Sergio Bravo, geógrafo especializado en proyectos rurales, también de 33 años, se muestra rotundo: “Mis amigos son Ábrego”. Este joven dejó su Madrid natal tras conocer la entidad y habita en Poza de la Sal (290 vecinos), donde trabaja y colabora con este colectivo. Javier Miguel, de 27, reflexiona sobre el sentirse “apátrida” tras varios años de viajes en los que descubrió que le tiraba el terruño. Él prepara una oposición en Ponferrada (León) para tomar las de su Villadiego natal y ejercer de agente forestal: “Nuestra generación ha cortado sus raíces, esta es una oportunidad para hacer activismo y poder volver”, afirma.
“Para avanzar a veces hay que ir hacia atrás”

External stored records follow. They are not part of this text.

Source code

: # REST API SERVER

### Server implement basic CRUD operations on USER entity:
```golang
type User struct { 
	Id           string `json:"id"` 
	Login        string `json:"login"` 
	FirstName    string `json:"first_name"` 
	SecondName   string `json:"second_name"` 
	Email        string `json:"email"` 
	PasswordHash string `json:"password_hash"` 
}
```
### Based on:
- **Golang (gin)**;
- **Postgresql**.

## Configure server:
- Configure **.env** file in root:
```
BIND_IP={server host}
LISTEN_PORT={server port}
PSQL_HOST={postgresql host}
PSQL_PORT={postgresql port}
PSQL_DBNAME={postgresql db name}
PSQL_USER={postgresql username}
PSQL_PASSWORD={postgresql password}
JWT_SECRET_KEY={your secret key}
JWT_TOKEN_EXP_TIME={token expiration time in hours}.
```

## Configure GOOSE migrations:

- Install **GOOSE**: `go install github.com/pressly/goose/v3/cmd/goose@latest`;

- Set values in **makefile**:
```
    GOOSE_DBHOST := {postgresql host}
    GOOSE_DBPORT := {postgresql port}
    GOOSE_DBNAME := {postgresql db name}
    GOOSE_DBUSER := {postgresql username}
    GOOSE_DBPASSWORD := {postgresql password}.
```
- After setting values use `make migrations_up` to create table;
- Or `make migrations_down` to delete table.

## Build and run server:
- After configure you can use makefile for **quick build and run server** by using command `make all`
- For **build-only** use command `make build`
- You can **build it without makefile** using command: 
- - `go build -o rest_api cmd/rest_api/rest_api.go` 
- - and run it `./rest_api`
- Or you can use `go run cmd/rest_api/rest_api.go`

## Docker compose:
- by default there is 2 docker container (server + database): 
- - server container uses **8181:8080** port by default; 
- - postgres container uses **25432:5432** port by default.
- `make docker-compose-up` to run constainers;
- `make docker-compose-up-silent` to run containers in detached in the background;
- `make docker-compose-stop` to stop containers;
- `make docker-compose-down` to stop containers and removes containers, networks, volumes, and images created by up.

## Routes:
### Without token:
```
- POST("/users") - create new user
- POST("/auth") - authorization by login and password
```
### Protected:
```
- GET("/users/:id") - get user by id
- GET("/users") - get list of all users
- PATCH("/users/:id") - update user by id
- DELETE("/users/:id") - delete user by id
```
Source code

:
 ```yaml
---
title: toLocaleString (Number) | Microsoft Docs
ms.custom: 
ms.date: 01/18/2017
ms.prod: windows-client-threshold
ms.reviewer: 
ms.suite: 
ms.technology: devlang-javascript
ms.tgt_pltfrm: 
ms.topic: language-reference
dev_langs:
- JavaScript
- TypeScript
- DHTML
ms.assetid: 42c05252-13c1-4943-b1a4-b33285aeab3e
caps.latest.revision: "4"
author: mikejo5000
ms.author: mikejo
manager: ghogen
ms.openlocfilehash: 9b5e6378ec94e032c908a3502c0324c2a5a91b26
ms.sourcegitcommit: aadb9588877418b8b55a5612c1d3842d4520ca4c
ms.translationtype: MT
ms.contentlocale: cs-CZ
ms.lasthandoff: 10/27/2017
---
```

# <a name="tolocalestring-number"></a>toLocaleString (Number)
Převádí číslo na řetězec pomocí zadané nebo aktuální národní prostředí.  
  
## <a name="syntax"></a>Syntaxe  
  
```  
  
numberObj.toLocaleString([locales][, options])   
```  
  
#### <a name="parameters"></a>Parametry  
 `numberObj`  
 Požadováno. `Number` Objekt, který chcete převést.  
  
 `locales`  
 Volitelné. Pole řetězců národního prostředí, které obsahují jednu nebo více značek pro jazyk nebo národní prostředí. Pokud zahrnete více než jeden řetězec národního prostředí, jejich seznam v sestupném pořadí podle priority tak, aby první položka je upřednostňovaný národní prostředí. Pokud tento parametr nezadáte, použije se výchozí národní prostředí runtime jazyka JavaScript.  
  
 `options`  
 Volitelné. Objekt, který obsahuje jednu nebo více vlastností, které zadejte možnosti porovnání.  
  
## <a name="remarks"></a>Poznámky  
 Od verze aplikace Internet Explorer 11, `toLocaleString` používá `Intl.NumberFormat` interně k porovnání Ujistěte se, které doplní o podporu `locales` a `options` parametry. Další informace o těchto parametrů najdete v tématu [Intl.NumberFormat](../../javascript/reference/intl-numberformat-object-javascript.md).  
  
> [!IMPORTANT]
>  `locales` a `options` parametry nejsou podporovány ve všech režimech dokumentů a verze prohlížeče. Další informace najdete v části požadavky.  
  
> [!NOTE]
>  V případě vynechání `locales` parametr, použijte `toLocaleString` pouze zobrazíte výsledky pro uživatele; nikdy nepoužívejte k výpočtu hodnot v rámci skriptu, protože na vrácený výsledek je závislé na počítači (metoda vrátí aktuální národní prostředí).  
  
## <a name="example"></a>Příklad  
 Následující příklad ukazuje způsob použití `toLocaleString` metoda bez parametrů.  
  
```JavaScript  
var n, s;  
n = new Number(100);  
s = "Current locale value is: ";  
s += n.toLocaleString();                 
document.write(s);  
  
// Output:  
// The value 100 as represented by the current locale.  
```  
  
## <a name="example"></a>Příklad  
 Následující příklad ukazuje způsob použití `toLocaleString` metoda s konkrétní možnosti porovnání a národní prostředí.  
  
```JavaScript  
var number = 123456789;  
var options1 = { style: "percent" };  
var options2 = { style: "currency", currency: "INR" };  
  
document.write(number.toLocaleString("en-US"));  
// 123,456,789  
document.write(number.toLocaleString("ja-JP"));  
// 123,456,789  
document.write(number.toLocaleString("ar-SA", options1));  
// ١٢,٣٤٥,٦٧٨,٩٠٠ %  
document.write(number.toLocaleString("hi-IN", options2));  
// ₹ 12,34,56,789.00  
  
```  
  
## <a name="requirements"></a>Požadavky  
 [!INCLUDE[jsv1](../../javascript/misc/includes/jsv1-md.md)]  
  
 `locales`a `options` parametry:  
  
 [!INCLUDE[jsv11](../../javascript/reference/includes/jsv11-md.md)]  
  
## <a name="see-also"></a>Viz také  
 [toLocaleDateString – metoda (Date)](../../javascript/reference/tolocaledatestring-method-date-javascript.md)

Para ello han preparado en el festival de este año un programa movidito. Hasta 50 personas madrugan para abrir la jornada con yoga y encaminarse a su actividad. Unos priorizan lo formativo y luego se centran en disfrutar y otros van para pasarlo bien y, de paso, aprender. Da igual. La comunión es tangible entre quienes analizan la agricultura regenerativa ―un curso que dio lugar en otras ediciones a la creación de huertos ecológicos que ahora son negocio― y quienes descubren la percusión tradicional, la arquitectura bioclimática o el teatro en foros. La tatuadora burgalesa Helena Ayala y la doctora madrileña María Díaz, de 28 y 29 años, sueltan un categórico “¡Buah!” al preguntarles qué les está gustando más. Difícil elegir. “¡Todo!, nos enseñan autonomía y aprendizajes rurales para hacer cosas del día a día. Para avanzar a veces hay que ir hacia atrás”, dicen, antes de dirigirse a por el rancho: gazpacho y pasta boloñesa, todo vegano. Los cursos de 22 horas más tres talleres, desayuno y acampada cuestan 270 euros para ocho días de intensa agenda.
La más joven del lugar, la pequeña Aila, opta por la leche materna. Esta rubísima nena de dos años es hija de la holandesa Eva Censters, de 34, y Pablo Samper, madrileño de 27. Ambos han devuelto la vida al despoblado Valmayor de Cuesta Urria (Burgos). Entre el sueldo de ella como profesora y los trabajos temporales de él subsisten mientras arreglan el lugar y esas casas olvidadas. “Sentí que quería ser útil, uno nace donde nace pero no siempre pertenece”, zanja el hombre, mientras su pareja valora los “ideales y la convivencia” que permite la vida rural. Eso sí, se necesitan medios —infraestructuras, servicios— para que esa pequeña ola de repoblación alimentada por la pandemia y el teletrabajo pueda afianzarse.
Los encargados del Artim asumen que estos conocimientos son una base para formar nuevos estilos de vida, pero subrayan que las Administraciones deben empujar. De momento, ellos cumplen con su parte. Incluso han creado un “buzón del amor”, una especie de Tinder casero para dar salseo al encuentro. Todo ayuda para buscar nuevos repobladores que impidan que se pierda todo aquello que ha contribuido a que las sociedades sean lo que hoy son.